To mitigate the effects of discrimination on candidates from underrepresented groups, various fairness mechanisms1 are adopted in many domains, either by law or through softer guidelines. For instance, the Rooney rule [4] requires that, when hiring for a given position, at least one candidate from the underrepresented group be interviewed. The Rooney rule was initially introduced for hiring American football coaches, but it is increasingly being adopted by many other businesses in particular for hiring top executives [5], [6]. Another widely used fairness mechanism is the so-called 45-rule [7], which requires that the selection rate for the underrepresented group be at least 80% of that for the overrepresented group (otherwise one says that there is adverse impact). This rule is part of the “Uniform Guidelines On Employee Selection Procedures”.2 A stricter version of the 45-rule is the so-called demographic parity constraint, which requires the selection rates for all groups to be equal. An overview of these and other fairness mechanisms can be found in [7].

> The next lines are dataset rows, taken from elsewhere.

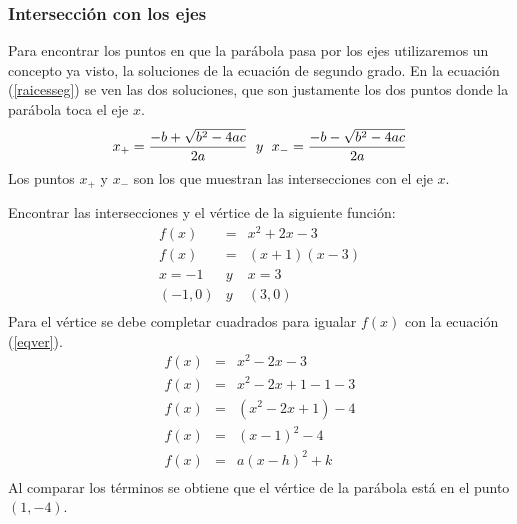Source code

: \subsubsection{Intersección con los ejes}
Para encontrar los puntos en que la parábola pasa por los ejes utilizaremos un concepto ya visto, la soluciones de la ecuación de segundo grado. En la ecuación (\ref{raicesseg}) se ven las dos soluciones, que son justamente los dos puntos donde la parábola toca el eje $x$.\\ 
\begin{eqnarray}
x_{+}=\dfrac{-b+\sqrt{b^{2}-4ac}}{2a} \hspace{6px}y\hspace{6px}x_{-}=\dfrac{-b-\sqrt{b^{2}-4ac}}{2a}
\label{raicesseg}
\end{eqnarray}
Los puntos $x_{+}$ y $x_{-}$ son los que muestran las intersecciones con el eje $x$.

\begin{myexample}
Encontrar las intersecciones y el vértice de la siguiente función:
\begin{eqnarray*}
f(x)&=& x^{2}+2x-3\\
f(x)&=& (x+1)(x-3)\\
x=-1 &y& x=3\\
(-1,0) &y& (3,0)\\
\end{eqnarray*}
Para el vértice se debe completar cuadrados para igualar $f(x)$ con la ecuación (\ref{eqver}).
\begin{eqnarray*}
f(x)&=& x^{2}-2x-3\\
f(x)&=& x^{2}-2x+1-1-3\\
f(x)&=& (x^{2}-2x+1)-4\\
f(x)&=& (x-1)^{2}-4\\
f(x)&=& a(x-h)^{2}+k\\
\end{eqnarray*}
Al comparar los términos se obtiene que el vértice de la parábola está en el punto $(1,-4)$.
\end{myexample}

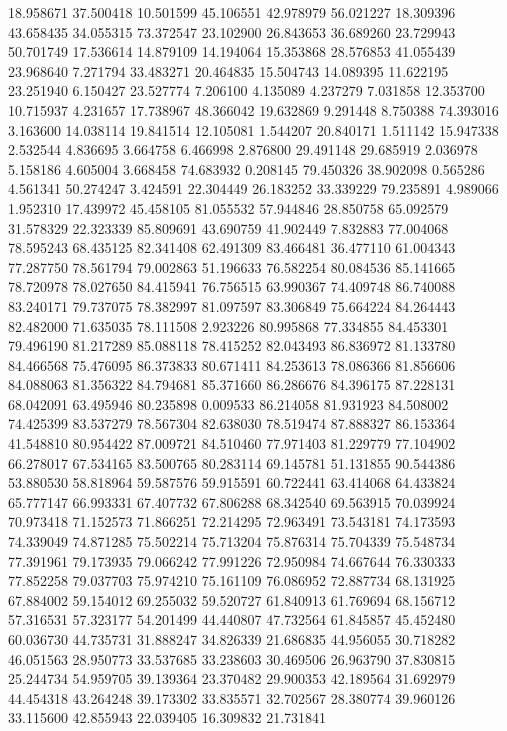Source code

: 18.958671
37.500418
10.501599
45.106551
42.978979
56.021227
18.309396
43.658435
34.055315
73.372547
23.102900
26.843653
36.689260
23.729943
50.701749
17.536614
14.879109
14.194064
15.353868
28.576853
41.055439
23.968640
7.271794
33.483271
20.464835
15.504743
14.089395
11.622195
23.251940
6.150427
23.527774
7.206100
4.135089
4.237279
7.031858
12.353700
10.715937
4.231657
17.738967
48.366042
19.632869
9.291448
8.750388
74.393016
3.163600
14.038114
19.841514
12.105081
1.544207
20.840171
1.511142
15.947338
2.532544
4.836695
3.664758
6.466998
2.876800
29.491148
29.685919
2.036978
5.158186
4.605004
3.668458
74.683932
0.208145
79.450326
38.902098
0.565286
4.561341
50.274247
3.424591
22.304449
26.183252
33.339229
79.235891
4.989066
1.952310
17.439972
45.458105
81.055532
57.944846
28.850758
65.092579
31.578329
22.323339
85.809691
43.690759
41.902449
7.832883
77.004068
78.595243
68.435125
82.341408
62.491309
83.466481
36.477110
61.004343
77.287750
78.561794
79.002863
51.196633
76.582254
80.084536
85.141665
78.720978
78.027650
84.415941
76.756515
63.990367
74.409748
86.740088
83.240171
79.737075
78.382997
81.097597
83.306849
75.664224
84.264443
82.482000
71.635035
78.111508
2.923226
80.995868
77.334855
84.453301
79.496190
81.217289
85.088118
78.415252
82.043493
86.836972
81.133780
84.466568
75.476095
86.373833
80.671411
84.253613
78.086366
81.856606
84.088063
81.356322
84.794681
85.371660
86.286676
84.396175
87.228131
68.042091
63.495946
80.235898
0.009533
86.214058
81.931923
84.508002
74.425399
83.537279
78.567304
82.638030
78.519474
87.888327
86.153364
41.548810
80.954422
87.009721
84.510460
77.971403
81.229779
77.104902
66.278017
67.534165
83.500765
80.283114
69.145781
51.131855
90.544386
53.880530
58.818964
59.587576
59.915591
60.722441
63.414068
64.433824
65.777147
66.993331
67.407732
67.806288
68.342540
69.563915
70.039924
70.973418
71.152573
71.866251
72.214295
72.963491
73.543181
74.173593
74.339049
74.871285
75.502214
75.713204
75.876314
75.704339
75.548734
77.391961
79.173935
79.066242
77.991226
72.950984
74.667644
76.330333
77.852258
79.037703
75.974210
75.161109
76.086952
72.887734
68.131925
67.884002
59.154012
69.255032
59.520727
61.840913
61.769694
68.156712
57.316531
57.323177
54.201499
44.440807
47.732564
61.845857
45.452480
60.036730
44.735731
31.888247
34.826339
21.686835
44.956055
30.718282
46.051563
28.950773
33.537685
33.238603
30.469506
26.963790
37.830815
25.244734
54.959705
39.139364
23.370482
29.900353
42.189564
31.692979
44.454318
43.264248
39.173302
33.835571
32.702567
28.380774
39.960126
33.115600
42.855943
22.039405
16.309832
21.731841
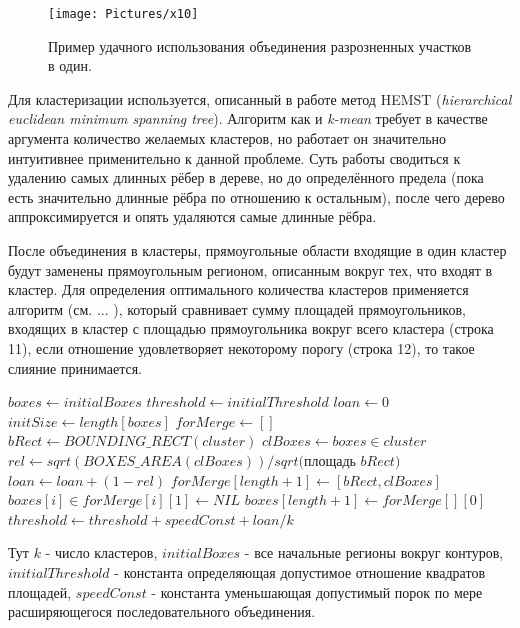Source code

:\documentclass[12pt]{report}
\begin{document}
\begin{figure}[h]
	\centering
	\texttt{[image: Pictures/x10]}
	\caption{Пример удачного использования объединения разрозненных участков в один.}
	\label{fig:cluster_example}
\end{figure}

Для кластеризации используется, описанный в работе \citep{grygorash2006minimum} метод HEMST (\textit{hierarchical 
euclidean minimum spanning tree}). Алгоритм как и \textit{k-mean} требует в качестве аргумента количество желаемых 
кластеров, но работает он значительно интуитивнее применительно к данной проблеме. Суть работы сводиться к удалению 
самых длинных рёбер в дереве, но до определённого предела (пока есть значительно длинные рёбра по отношению к 
остальным), после чего дерево аппроксимируется и опять удаляются самые длинные рёбра.

После объединения в кластеры, прямоугольные области входящие в один кластер будут заменены прямоугольным регионом, 
описанным вокруг тех, что входят в кластер. Для определения оптимального количества кластеров применяется алгоритм 
(см. ... ), который сравнивает сумму площадей прямоугольников, входящих в кластер с площадью прямоугольника вокруг 
всего кластера (строка 11), если отношение удовлетворяет некоторому порогу (строка 12), то такое слияние принимается.
\begin{algorithmic}[1]
\STATE $boxes \gets initialBoxes$
\STATE $threshold \gets initialThreshold$
\STATE $loan \gets 0$
\REPEAT
\STATE $initSize \gets length[boxes]$
\STATE $forMerge \gets []$
\STATE $bRect\gets BOUNDING\_RECT(cluster)$
\STATE $clBoxes\gets boxes \in cluster$
\STATE $rel\gets sqrt(BOXES\_AREA(clBoxes))/sqrt($площадь $bRect)$
\STATE $loan \gets loan + (1 - rel)$
\STATE $forMerge[length+1] \gets [bRect, clBoxes]$
\ENDIF
\ENDFOR
\STATE $boxes[i] \in forMerge[i][1] \gets NIL$
\STATE $boxes[length+1] \gets forMerge[][0]$
\STATE $threshold \gets threshold + speedConst + loan/k$
\ENDFOR
{}
\end{algorithmic}
Тут $k$ - число кластеров, $initialBoxes$ - все начальные регионы вокруг контуров, $initialThreshold$ - константа 
определяющая допустимое отношение квадратов площадей, $speedConst$ - константа уменьшающая допустимый порок по мере 
расширяющегося последовательного объединения. 
\end{document}
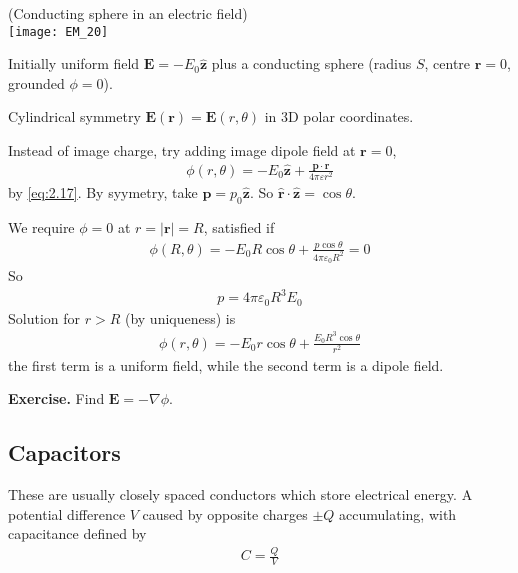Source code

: \documentclass[a4paper]{article}
\begin{document}
\begin{eg} (Conducting sphere in an electric field)\\

\texttt{[image: EM\_20]}

Initially uniform field $\mathbf{E} = -E_0 \hat{\mathbf{z}}$ plus a conducting sphere (radius $S$, centre $\mathbf{r}=0$, grounded $\phi = 0$).

Cylindrical symmetry $\mathbf{E}(\mathbf{r}) = \mathbf{E}(r,\theta)$ in 3D polar coordinates.

Instead of image charge, try adding image dipole field at $\mathbf{r}=0$,
\begin{equation*}
\begin{aligned}
\phi(r,\theta) = -E_0 \hat{\mathbf{z}} + \frac{\mathbf{p} \cdot \mathbf{r}}{4\pi \varepsilon r^2}
\end{aligned}
\end{equation*}
by \eqref{eq:2.17}. By syymetry, take $\mathbf{p} = p_0 \hat{\mathbf{z}}$. So $\hat{\mathbf{r}} \cdot \hat{\mathbf{z}} = \cos \theta$.

We require $\phi=0$ at $r = |\mathbf{r}| = R$, satisfied if
\begin{equation*}
\begin{aligned}
\phi(R,\theta) = -E_0 R\cos\theta + \frac{p\cos\theta}{4\pi \varepsilon_0 R^2} = 0
\end{aligned}
\end{equation*}
So 
\begin{equation*}
\begin{aligned}
p = 4\pi\varepsilon_0 R^3 E_0
\end{aligned}
\end{equation*}
Solution for $r>R$ (by uniqueness) is
\begin{equation*}
\begin{aligned}
\phi(r,\theta) = -E_0 r \cos\theta + \frac{E_0 R^3 \cos\theta}{r^2}
\end{aligned}
\end{equation*}
the first term is a uniform field, while the second term is a dipole field.
\end{eg}

\textbf{Exercise.} Find $\mathbf{E} = -\nabla \phi$.

\subsection{Capacitors}
These are usually closely spaced conductors which store electrical energy. A potential difference $V$ caused by opposite charges $\pm Q$ accumulating, with capacitance defined by
\begin{equation*}\tag{2.32} \label{eq:2.32}
\begin{aligned}
C=\frac{Q}{V}
\end{aligned}
\end{equation*}
\end{document}
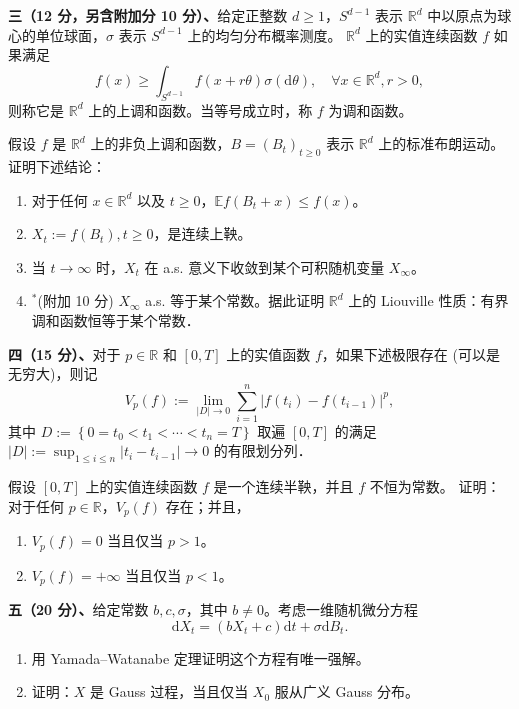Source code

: \textbf{三（12 分，另含附加分 10 分）、}给定正整数 $d \geq 1$，$S^{d-1}$ 表示 $\mathbb{R}^{d}$ 中以原点为球心的单位球面，$\sigma$ 表示 $S^{d-1}$ 上的均匀分布概率测度。
$\mathbb{R}^{d}$ 上的实值连续函数 $f$ 如果满足
$$f(x) \geq \int_{S^{d-1}} f(x+r \theta) \sigma(\mathrm{d} \theta), 
\quad \forall x \in \mathbb{R}^{d}, r>0,$$
则称它是 $\mathbb{R}^{d}$ 上的上调和函数。当等号成立时，称 $f$ 为调和函数。

假设 $f$ 是 $\mathbb{R}^{d}$ 上的非负上调和函数，$B=\left(B_{t}\right)_{t \geq 0}$ 表示 $\mathbb{R}^{d}$ 上的标准布朗运动。证明下述结论：
\begin{enumerate}[label=(\arabic*)]
\item 对于任何 $x \in \mathbb{R}^{d}$ 以及 $t \geq 0$，$\mathbb{E} f(B_{t}+x) \leq f(x)$。

\item $X_{t}:=f(B_{t}), t \geq 0$，是连续上鞅。

\item 当 $t \rightarrow \infty$ 时，$X_{t}$ 在 a.s. 意义下收敛到某个可积随机变量 $X_{\infty}$。

\item ${}^*$(附加 10 分) $X_{\infty}$ a.s. 等于某个常数。据此证明 $\mathbb{R}^{d}$ 上的 Liouville 性质：有界调和函数恒等于某个常数．
\end{enumerate}

\textbf{四（15 分）、}对于 $p \in \mathbb{R}$ 和 $[0, T]$ 上的实值函数 $f$，如果下述极限存在 (可以是无穷大)，则记
$$V_{p}(f):=\lim_{|D| \rightarrow 0} \sum_{i=1}^{n} |f(t_{i})-f(t_{i-1})|^{p},$$
其中 $D:=\left\{0=t_{0}<t_{1}<\cdots<t_{n}=T\right\}$ 取遍 $[0, T]$ 的满足 $|D|:=\sup_{1 \leq i \leq n}\left|t_{i}-t_{i-1}\right| \rightarrow 0$ 的有限划分列．

假设 $[0, T]$ 上的实值连续函数 $f$ 是一个连续半鞅，并且 $f$ 不恒为常数。
证明：对于任何 $p \in \mathbb{R}$，$V_{p}(f)$ 存在；并且，
\begin{enumerate}[label=(\arabic*)]
\item $V_{p}(f)=0$ 当且仅当 $p>1$。

\item $V_{p}(f)=+\infty$ 当且仅当 $p<1$。
\end{enumerate}


\textbf{五（20 分）、}给定常数 $b, c, \sigma$，其中 $b \neq 0$。考虑一维随机微分方程
$$\mathrm{d} X_{t}=(b X_{t}+c) \mathrm{d} t+\sigma \mathrm{d} B_{t}.$$
\begin{enumerate}[label=(\arabic*)]
\item 用 Yamada--Watanabe 定理证明这个方程有唯一强解。

\item 证明：$X$ 是 Gauss 过程，当且仅当 $X_{0}$ 服从广义 Gauss 分布。
\end{enumerate}

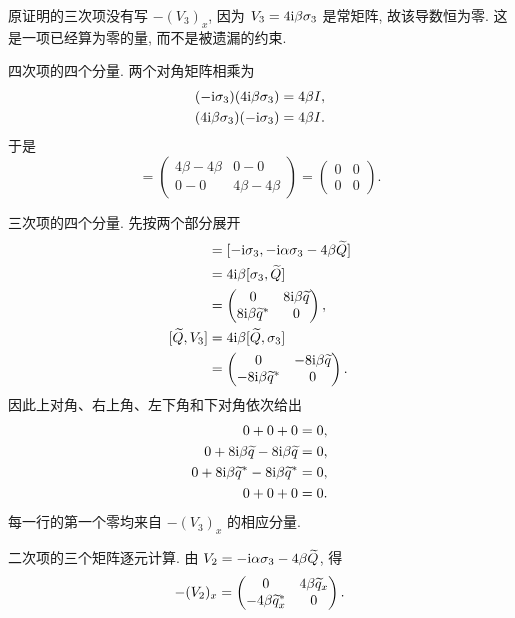 原证明的三次项没有写 $-(V_3)_x$, 因为 $V_3=4\mathrm{i}\beta\sigma_3$ 是常矩阵, 故该导数恒为零. 这是一项已经算为零的量, 而不是被遗漏的约束.
\par\smallskip\noindent 四次项的四个分量.\quad
两个对角矩阵相乘为
\begin{align*}
(-\mathrm{i}\sigma_3)(4\mathrm{i}\beta\sigma_3)
&=4\beta I,\\
(4\mathrm{i}\beta\sigma_3)(-\mathrm{i}\sigma_3)
&=4\beta I.
\end{align*}
于是
\begin{equation*}
[-\ii\sg,V_3]
=\begin{pmatrix}4\beta-4\beta&0-0\\0-0&4\beta-4\beta\end{pmatrix}
=\begin{pmatrix}0&0\\0&0\end{pmatrix}.
\end{equation*}
\par\smallskip\noindent 三次项的四个分量.\quad
先按两个部分展开
\begin{align*}
[-\ii\sg,V_2]
&=[-\ii\sg,-\ii\alpha\sg-4\beta\widetilde Q]\\
&=4\ii\beta[\sg,\widetilde Q]\\
&=\begin{pmatrix}
0&8\ii\beta\widetilde q\\
8\ii\beta\conj{\widetilde q}&0
\end{pmatrix},\\
[\widetilde Q,V_3]
&=4\ii\beta[\widetilde Q,\sg]\\
&=\begin{pmatrix}
0&-8\ii\beta\widetilde q\\
-8\ii\beta\conj{\widetilde q}&0
\end{pmatrix}.
\end{align*}
因此上对角、右上角、左下角和下对角依次给出
\begin{align*}
0+0+0&=0,\\
0+8\mathrm{i}\beta\widetilde q-8\mathrm{i}\beta\widetilde q&=0,\\
0+8\mathrm{i}\beta{\widetilde q}^{*}
-8\mathrm{i}\beta{\widetilde q}^{*}&=0,\\
0+0+0&=0.
\end{align*}
每一行的第一个零均来自 $-(V_3)_x$ 的相应分量.
\par\smallskip\noindent 二次项的三个矩阵逐元计算.\quad
由 $V_2=-\mathrm{i}\alpha\sigma_3-4\beta\widetilde Q$, 得
\begin{equation*}
-(V_2)_x=
\begin{pmatrix}
0&4\beta\widetilde q_x\\
-4\beta{\widetilde q_x}^{*}&0
\end{pmatrix}.
\end{equation*}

Fairness mechanisms, however, have been the subject of frequent debates. On the one hand, they are believed to promote the inclusion of deserving candidates from underrepresented groups who would have otherwise been excluded in particular due to implicit bias. On the other hand, they are viewed as requiring consideration of candidates from underrepresented groups at the expense of candidates from overrepresented groups, which may potentially decrease the overall utility of the selection process, i.e., the overall quality of selected candidates.

Formal analysis of fairness mechanisms in the presence of implicit bias  Perhaps surprisingly, the mathematical analysis of the effect of fairness mechanisms on utility in the context of selection problems was initiated only recently by Kleinberg and Raghavan [8] (see also an extension to ranking problems in [9]). The authors of [8] assume that each candidate i has a true latent quality Wi that comes from a group-independent distribution. They model implicit bias by assuming that the decision maker sees an estimate of the quality Wˆi=Wi for candidates from the well-represented group and Wˆi=Wi/β for candidates from the underrepresented group, where β>1 measures the amount of implicit bias. The factor β is unknown (as it is implicit bias) and the decision maker selects candidates by ranking them according to Wˆi. Then Kleinberg and Raghavan [8] show that, under a well-defined condition (that roughly qualifies scenarios where the bias is large), the Rooney rule improves in expectation the utility of the selection (measured as the sum of true qualities of candidates selected for interview). This result contradicts conventional wisdom that fairness considerations in a selection process are at odds with the utility of the selection process. Rather, it formalizes the intuition that, in the presence of strong implicit bias (which makes it hard to compare candidates across groups), considering the best candidates across a diverse set of groups not only improves fairness but it also has a positive effect on utility.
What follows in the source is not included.